Bernat Català, el racional, negó vehemente. Al igual que otros miembros del consejo era converso y no quería ni oír hablar de esa institución.
Hug se acercó a las cátedras y se inclinó cortés.
—Nadie hay en Valencia más avergonzado y humillado que este que presenta sus respetos a los honorables miembros del Consell Secret. Bajo la mirada de nuestro Ángel Custodio, sólo pido justicia, no crueldad con mi esposa ni su amante.
—Eso ya no os compete, Hug Gallach —adujo el justicia—. La ofensa es también contra Dios y su grey.
—Habrá que determinar qué hacer con el hospital —musitó Bernat Català.
—Nuestros Fueros son claros al respecto —indicó el abogado Miquel Dalmau—. Este vergonzoso crimen será el fin de los donativos que se recibían para su sustento. Dudo que los Sorell deseen seguir manteniendo esa casa abierta y que su apellido quede unido a la vergüenza; aunque, sea como sea, la decisión corresponde a Hug en exclusiva.
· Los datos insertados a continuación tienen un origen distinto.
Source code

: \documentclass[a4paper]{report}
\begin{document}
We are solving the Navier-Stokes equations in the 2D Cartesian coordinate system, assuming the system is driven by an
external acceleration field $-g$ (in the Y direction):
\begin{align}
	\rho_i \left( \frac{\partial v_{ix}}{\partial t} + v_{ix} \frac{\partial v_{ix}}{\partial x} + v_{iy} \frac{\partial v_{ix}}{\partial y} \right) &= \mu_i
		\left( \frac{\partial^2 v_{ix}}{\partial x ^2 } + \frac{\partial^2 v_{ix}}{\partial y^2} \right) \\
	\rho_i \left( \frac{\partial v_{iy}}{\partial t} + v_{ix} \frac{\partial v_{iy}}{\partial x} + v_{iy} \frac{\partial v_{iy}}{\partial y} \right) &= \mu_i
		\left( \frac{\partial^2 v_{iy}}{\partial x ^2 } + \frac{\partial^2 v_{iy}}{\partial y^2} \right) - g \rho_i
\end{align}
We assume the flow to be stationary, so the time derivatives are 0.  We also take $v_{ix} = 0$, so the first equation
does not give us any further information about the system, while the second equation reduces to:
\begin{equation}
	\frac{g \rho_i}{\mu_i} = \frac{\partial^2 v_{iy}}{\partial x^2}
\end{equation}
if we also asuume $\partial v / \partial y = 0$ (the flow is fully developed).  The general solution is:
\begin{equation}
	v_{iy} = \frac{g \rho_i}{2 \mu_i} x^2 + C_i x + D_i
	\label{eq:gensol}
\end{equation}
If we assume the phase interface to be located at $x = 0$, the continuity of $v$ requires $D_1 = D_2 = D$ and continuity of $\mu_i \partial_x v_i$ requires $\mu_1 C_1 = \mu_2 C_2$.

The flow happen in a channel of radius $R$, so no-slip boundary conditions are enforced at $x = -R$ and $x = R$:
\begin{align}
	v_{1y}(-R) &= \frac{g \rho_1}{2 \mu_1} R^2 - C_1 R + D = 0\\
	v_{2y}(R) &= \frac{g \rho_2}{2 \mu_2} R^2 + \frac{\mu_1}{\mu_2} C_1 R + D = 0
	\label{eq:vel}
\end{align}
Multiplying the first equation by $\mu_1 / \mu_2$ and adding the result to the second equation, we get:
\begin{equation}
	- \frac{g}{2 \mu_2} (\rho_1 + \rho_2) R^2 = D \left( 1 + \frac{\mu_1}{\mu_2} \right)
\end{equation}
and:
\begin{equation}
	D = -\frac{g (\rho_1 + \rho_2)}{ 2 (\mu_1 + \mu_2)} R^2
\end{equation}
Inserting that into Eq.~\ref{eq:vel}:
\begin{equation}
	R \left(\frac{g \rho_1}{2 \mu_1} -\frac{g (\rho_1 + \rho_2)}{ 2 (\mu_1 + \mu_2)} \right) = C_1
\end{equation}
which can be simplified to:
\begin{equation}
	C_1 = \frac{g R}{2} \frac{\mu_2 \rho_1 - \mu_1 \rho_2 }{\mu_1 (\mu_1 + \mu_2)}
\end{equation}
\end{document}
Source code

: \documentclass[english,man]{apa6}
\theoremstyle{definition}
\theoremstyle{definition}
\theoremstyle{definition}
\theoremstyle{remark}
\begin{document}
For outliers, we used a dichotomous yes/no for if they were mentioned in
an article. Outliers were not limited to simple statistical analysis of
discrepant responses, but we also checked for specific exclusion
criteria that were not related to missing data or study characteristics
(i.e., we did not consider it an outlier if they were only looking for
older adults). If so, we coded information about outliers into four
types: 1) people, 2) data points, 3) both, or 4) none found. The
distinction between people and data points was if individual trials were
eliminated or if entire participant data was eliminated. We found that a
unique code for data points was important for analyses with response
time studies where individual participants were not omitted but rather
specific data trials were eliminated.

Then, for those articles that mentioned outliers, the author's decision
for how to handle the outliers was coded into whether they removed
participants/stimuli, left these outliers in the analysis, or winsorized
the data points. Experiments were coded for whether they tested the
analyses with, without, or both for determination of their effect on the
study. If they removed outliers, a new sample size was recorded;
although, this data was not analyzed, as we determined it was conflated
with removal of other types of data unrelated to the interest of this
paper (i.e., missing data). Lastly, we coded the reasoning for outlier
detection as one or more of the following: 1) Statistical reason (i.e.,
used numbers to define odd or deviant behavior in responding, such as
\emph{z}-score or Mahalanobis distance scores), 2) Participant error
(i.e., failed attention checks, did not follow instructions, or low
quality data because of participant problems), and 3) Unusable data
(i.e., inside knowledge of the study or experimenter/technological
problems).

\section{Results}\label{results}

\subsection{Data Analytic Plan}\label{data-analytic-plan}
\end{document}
—En Sorell está totalmente impregnado del recuerdo de la mujer que me ha humillado. Lamento confesarlo, pero no me siento con ánimos de proseguir su labor por el momento. La única ayuda que pido a los jurados es que se autorice el traslado de los acogidos a otros hospitales, si puede ser esta misma noche, sin bando ni pregón. Me gustaría evitar las habladurías.
—Así se hará, a costa del erario público —concluyó el racional, sorprendido ante la premura de Hug por cerrar el hospital—. ¿Qué haréis con los criados?
Hug siguió hablando, apocado.
—Intuyo que Irene no habría podido mantener el engaño sin su connivencia.
—¿Deseáis que los detengamos por cómplices?
—Es gente humilde que ha hecho mucho bien a la ciudad. Son leales a su señora, algo que todos los que tenemos criados deseamos. No sería de buen cristiano hacerles pagar por este pecado, así que me limitaré a expulsarlos. Ruego a sus señorías que no se los considere dignos de crédito ante cualquier acusación que realicen contra mi persona, pues sin duda será falsa y manipulada por su dueña.
La cuestión fue zanjada con un asentimiento unánime de los presentes.
—Sois un buen cristiano y de corazón generoso —musitó Joan de Vilarrasa—. Yo jamás habría aceptado tal afrenta sin hacer pagar con la vida a todos los que pudieran estar relacionados con el adulterio.
Nadie replicó. Era una actitud habitual de la nobleza, que solía derivar en violentas bandosidades por la ciudad.
Mosén Francesc Amalrich tomó la palabra de nuevo.
—Ya se han dado órdenes para que una vez abiertas las puertas nadie salga de Valencia si no es a cara descubierta. Carruajes de todo tipo, mercancías sólidas y líquidas serán revisadas a conciencia, y he anunciado una recompensa de cuarenta libras a quien los capture vivos.
—¿No creéis que es un importe excesivo? —inquirió el caballero.
Francesc asintió.
—El necesario para quebrar lealtades.